Let us change the permissions, but add writing permissions to all users (user, group, other)

$ chmod ugo+w correct.txt

Now when we check the permissions with ls -lh we can see that the permissions have changed to;

-rw-rw-rw-

Changing file permissions

You may need to change the permissions of a file so group users can edit, or execute the file.

Create a new file, my_script.sh, which should automatically have the permissions -rw-r--r--. Check yourself that the file has these permissions, then;

  1. Add executable permissions for user and group
  2. Remove reading permissions for other

Solution

$ chmod ug+x my_script.sh
$ chmod o-r my_script.sh

There are also number notations corresponding to u, g and o read, write and executable permissions, as shown in the table below.

Character Number Notation Character Number Notation
--- 0 r-- 4
--x 1 r-x 5
-w- 2 rw- 6
-wx 3 rwx 7

These numbers are read in as a three character long binary number, read from right to left. The below example shows how the numbers can be summed up, so that;

  1. The owner can read, write and execute the file
  2. The group can read and execute the file, but not edit it
  3. All others cannot read, write or execute it
OWNER  GROUP  OTHER
r w x  r w x  r w x
1 1 1  1 0 1  0 0 0
  7      5      0
  |______|______|
         |
        750

If we wanted to change a file’s permissions to match the above, we can do so using;

$ chmod 750 my_script.sh

Who has what permissions?

Have a look at the different rwx permissions and numerical equivalents, and deduce who has what permissions, or who has been granted, or had permissions retracted

  1. rwxrwxr--
  2. r--r--r--
  3. 755
  4. 700
  5. rwxrw-r--
  6. chmod u+x file
  7. chmod go-wx file

Solution

  1. User and group can read, write, execute. Other can only read the file.
  2. User, group and other can only read the file
  3. User can read, write and execute the file. Group and other can read and write the file.
  4. User can read, write and execute the file, group and other cannot do anything.
  5. User can read, write and execute the file. Group can read and write the file. Other can read the file.
  6. The user has been given permission to execute the file.
  7. Group and other has has permissions to read and write the file retracted.

File transfer with scp

So, you’ve created a file or group of files on your account, now how can you copy them onto your local machine?

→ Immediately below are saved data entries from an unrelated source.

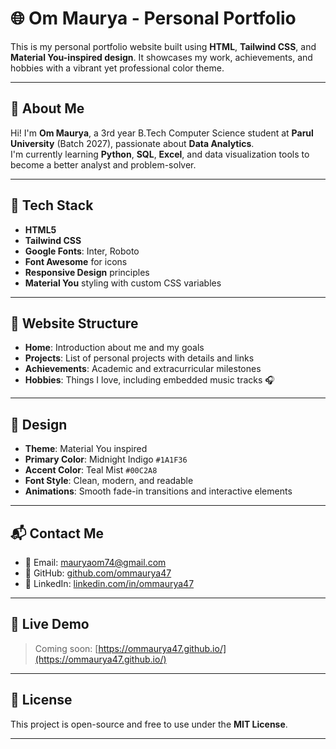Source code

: # 🌐 Om Maurya - Personal Portfolio

This is my personal portfolio website built using **HTML**, **Tailwind CSS**, and **Material You-inspired design**. It showcases my work, achievements, and hobbies with a vibrant yet professional color theme.

---

## 🧑 About Me

Hi! I'm **Om Maurya**, a 3rd year B.Tech Computer Science student at **Parul University** (Batch 2027), passionate about **Data Analytics**.  
I'm currently learning **Python**, **SQL**, **Excel**, and data visualization tools to become a better analyst and problem-solver.

---

## 🔧 Tech Stack

- **HTML5**
- **Tailwind CSS**
- **Google Fonts**: Inter, Roboto
- **Font Awesome** for icons
- **Responsive Design** principles
- **Material You** styling with custom CSS variables

---

## 📄 Website Structure

- **Home**: Introduction about me and my goals  
- **Projects**: List of personal projects with details and links  
- **Achievements**: Academic and extracurricular milestones  
- **Hobbies**: Things I love, including embedded music tracks 🎧  

---

## 🎨 Design

- **Theme**: Material You inspired  
- **Primary Color**: Midnight Indigo `#1A1F36`  
- **Accent Color**: Teal Mist `#00C2A8`  
- **Font Style**: Clean, modern, and readable  
- **Animations**: Smooth fade-in transitions and interactive elements

---

## 📬 Contact Me

- 📧 Email: [mauryaom74@gmail.com](mailto:mauryaom74@gmail.com)  
- 🔗 GitHub: [github.com/ommaurya47](https://github.com/ommaurya47)  
- 💼 LinkedIn: [linkedin.com/in/ommaurya47](https://linkedin.com/in/ommaurya47)

---

## 🚀 Live Demo

> Coming soon: [https://ommaurya47.github.io/](https://ommaurya47.github.io/)

---

## 📜 License

This project is open-source and free to use under the **MIT License**.

---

To do this we need to remind ourselves of the difference between your local machine and the remote host. This is always outlined in the prompt, so recognising the information in the prompt is very important. Let us take a simplified example of the Earth and a satellite. The Earth, or specifically a specific “address” on the Earth is the local machine, let us say it has the address 0123-laptop. The satellite is the remote host, the machine that you are connecting to, let us say it has the address satellite.world. For each of these machines, you have a username, and they may be different depending on the machine, but for simplicity here we will use the same username, johnsmith. The prompts for the local and remote machines would therefore be as follows;

Let’s have a quick think first.

Transferring files… “where” is important!

Say that you are have some files on the satellite and you want to take them off the satellite and onto your local machine. Where would you need to run the command to transfer files from?

Solution

Your local machine.

Whether you were right or wrong, take a moment to think about why.

You may have been a bit stumped by that, because surely as we are working on a remote host, be it a supercomputer or satellite, that should be where the command is run from, but it is not. Let’s take the situational approach, and imagine you are working on the satellite in the directory johnsmith@satellite.world:~/files/, with a files present there called mydata.dat. You now want to transfer it to a directory your local machine, the address and directory that you want to send it to being johnsmith@0123-laptop:~/localdata/. There is a big problem here, as the satellite has no idea where 0123-laptop is!

Laptop/local addresses are typically very vague without much context, but that is not the reason. You can connect from a local host to a remote host but not the other way around. Therefore the local host has to fetch material from the remote host.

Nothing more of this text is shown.